Analysis: Three IT Procurement Problems Worth Solving

Singkham/Shutterstock.com

If agencies want to tap the expertise of innovative tech startups, they have to fix the process for doing business with them.

The arduous process that small technology vendors must go through in order to contract with government agencies is preventing government innovation when we need it most. As the CEO of 12-person tech firm that recently went through the process, I have experienced this first hand.

While a partnership with the federal government is unusual for a company of our size, we got lucky. We were introduced early on to an internal advocate who saw the value of our solution to transform paper backlogs into digital data at the Food and Drug Administration -- performing weeks of manual entry in hours to update a critical drug safety database. As we learned, even with a strong advocate, the procurement hurdles were significant. After getting proof of concept in two short weeks, it took two more months to prepare the paperwork for a security authorization to operate (ATO) and five months for a stop-gap contract. Even after clearing the original paper jam, we are without a contract to handle the additional demand that is now flooding our way.

So where should government begin when thinking about how to streamline the process? Here are three observations:

  1. Security review is confusing and cumbersome: Our journey began with security.  We never questioned the value of a thorough review and jumped on the opportunity by crafting a 500+ page security plan according to the FedRAMP template -- getting in line behind other cloud-based companies hoping to complete their clearance by June 2014. After a process that required us to use significant resources from our small team, we discovered that we didn't need to be in that line, but in another one. Even now, no one can really tell us what line we are supposed to be in, creating ongoing confusion.
  2. Complex contracting offers no simple path for a relatively small project: Because of the relative urgency of the paper-jam (reducing the backlog was needed to more quickly identify adverse drug interactions), speed was of the essence in the contracting phase. The best available option was to subcontract with the existing prime contractor, a business process outsourcer we had competed against to win the business and whose services Captricity was in part replacing. While this option was suboptimal for all parties involved, under the current contracting practices, this was the only available path forward. The contracting process continues to be a challenge for us, even after the delivery of a project hailed as a significant innovation for the FDA.
  3. Existing procurement models don’t work for new technologies: Despite our success, and despite many other groups within the agency wanting to use our services, we remain challenged by the lack of a contracting vehicle that can procure software-as-a-service (SaaS) as a subscription. The fact that our solution lives on top of Amazon Web Services, an approved vendor familiar to federal agencies, helps validate us and move the conversation forward. But even with that boost, we are aware we fall outside of the mainstream of government procurement processes. We look forward to a time when the government will be able to easily procure cost-effective, innovative and scalable solutions on demand.

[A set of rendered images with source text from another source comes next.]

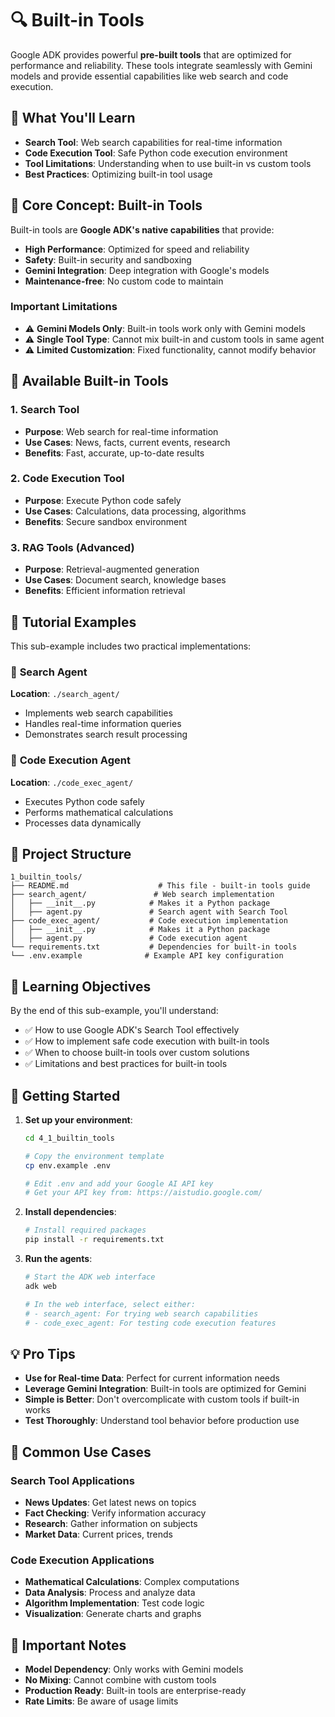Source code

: # 🔍 Built-in Tools

Google ADK provides powerful **pre-built tools** that are optimized for performance and reliability. These tools integrate seamlessly with Gemini models and provide essential capabilities like web search and code execution.

## 🎯 What You'll Learn

- **Search Tool**: Web search capabilities for real-time information
- **Code Execution Tool**: Safe Python code execution environment
- **Tool Limitations**: Understanding when to use built-in vs custom tools
- **Best Practices**: Optimizing built-in tool usage

## 🧠 Core Concept: Built-in Tools

Built-in tools are **Google ADK's native capabilities** that provide:
- **High Performance**: Optimized for speed and reliability
- **Safety**: Built-in security and sandboxing
- **Gemini Integration**: Deep integration with Google's models
- **Maintenance-free**: No custom code to maintain

### Important Limitations
- ⚠️ **Gemini Models Only**: Built-in tools work only with Gemini models
- ⚠️ **Single Tool Type**: Cannot mix built-in and custom tools in same agent
- ⚠️ **Limited Customization**: Fixed functionality, cannot modify behavior

## 🔧 Available Built-in Tools

### 1. **Search Tool**
- **Purpose**: Web search for real-time information
- **Use Cases**: News, facts, current events, research
- **Benefits**: Fast, accurate, up-to-date results

### 2. **Code Execution Tool**
- **Purpose**: Execute Python code safely
- **Use Cases**: Calculations, data processing, algorithms
- **Benefits**: Secure sandbox environment

### 3. **RAG Tools** (Advanced)
- **Purpose**: Retrieval-augmented generation
- **Use Cases**: Document search, knowledge bases
- **Benefits**: Efficient information retrieval

## 🚀 Tutorial Examples

This sub-example includes two practical implementations:

### 📍 **Search Agent**
**Location**: `./search_agent/`
- Implements web search capabilities
- Handles real-time information queries
- Demonstrates search result processing

### 📍 **Code Execution Agent**
**Location**: `./code_exec_agent/`
- Executes Python code safely
- Performs mathematical calculations
- Processes data dynamically

## 📁 Project Structure

```
1_builtin_tools/
├── README.md                    # This file - built-in tools guide
├── search_agent/               # Web search implementation
│   ├── __init__.py            # Makes it a Python package
│   ├── agent.py               # Search agent with Search Tool
├── code_exec_agent/           # Code execution implementation
│   ├── __init__.py            # Makes it a Python package
│   ├── agent.py               # Code execution agent
└── requirements.txt           # Dependencies for built-in tools
└── .env.example              # Example API key configuration
```

## 🎯 Learning Objectives

By the end of this sub-example, you'll understand:
- ✅ How to use Google ADK's Search Tool effectively
- ✅ How to implement safe code execution with built-in tools
- ✅ When to choose built-in tools over custom solutions
- ✅ Limitations and best practices for built-in tools

## 🚀 Getting Started

1. **Set up your environment**:
   ```bash
   cd 4_1_builtin_tools
   
   # Copy the environment template
   cp env.example .env
   
   # Edit .env and add your Google AI API key
   # Get your API key from: https://aistudio.google.com/
   ```

2. **Install dependencies**:
   ```bash
   # Install required packages
   pip install -r requirements.txt
   ```
3. **Run the agents**:
   ```bash
   # Start the ADK web interface
   adk web
   
   # In the web interface, select either:
   # - search_agent: For trying web search capabilities
   # - code_exec_agent: For testing code execution features
   ```

## 💡 Pro Tips

- **Use for Real-time Data**: Perfect for current information needs
- **Leverage Gemini Integration**: Built-in tools are optimized for Gemini
- **Simple is Better**: Don't overcomplicate with custom tools if built-in works
- **Test Thoroughly**: Understand tool behavior before production use

## 🔧 Common Use Cases

### Search Tool Applications
- **News Updates**: Get latest news on topics
- **Fact Checking**: Verify information accuracy
- **Research**: Gather information on subjects
- **Market Data**: Current prices, trends

### Code Execution Applications
- **Mathematical Calculations**: Complex computations
- **Data Analysis**: Process and analyze data
- **Algorithm Implementation**: Test code logic
- **Visualization**: Generate charts and graphs

## 🚨 Important Notes

- **Model Dependency**: Only works with Gemini models
- **No Mixing**: Cannot combine with custom tools
- **Production Ready**: Built-in tools are enterprise-ready
- **Rate Limits**: Be aware of usage limits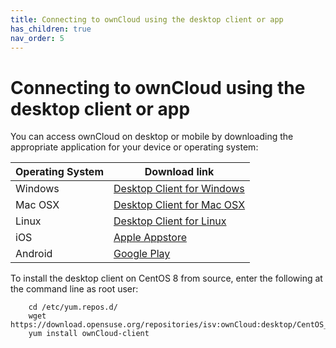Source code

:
 ```yaml
---
title: Connecting to ownCloud using the desktop client or app
has_children: true
nav_order: 5
---
```


# Connecting to ownCloud using the desktop client or app

You can access ownCloud on desktop or mobile by downloading the appropriate application for your device or operating system: 

|Operating System|Download link|
|---|---|
|Windows|[Desktop Client for Windows](https://download.ownCloud.com/desktop/stable/ownCloud-2.6.1.13407.13049.msi)|
|Mac OSX|[Desktop Client for Mac OSX](https://download.ownCloud.com/desktop/stable/ownCloud-2.6.1.13096.pkg)|
|Linux|[Desktop Client for Linux](https://software.opensuse.org/download.html?project=isv:ownCloud:desktop&package=ownCloud-client)|
|iOS|[Apple Appstore](https://apps.apple.com/app/id1359583808)|
|Android|[Google Play](https://play.google.com/store/apps/details?id=com.ownCloud.android)|

To install the desktop client on CentOS 8 from source, enter the following at the command line as root user:

```shell
	cd /etc/yum.repos.d/
	wget https://download.opensuse.org/repositories/isv:ownCloud:desktop/CentOS_8/isv:ownCloud:desktop.repo
	yum install ownCloud-client
```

We are proud to be able to count the U.S. government as a customer and we hope that our experience can help ignite a wider conversation about technology procurement reform for the federal government.

Kuang Chen is the CEO and Founder of Captricity, the data capture firm that works with government agencies, commercial businesses and NGOs to reduce the number of hours spent on manual data entry by converting handwritten paperwork into usable digital data.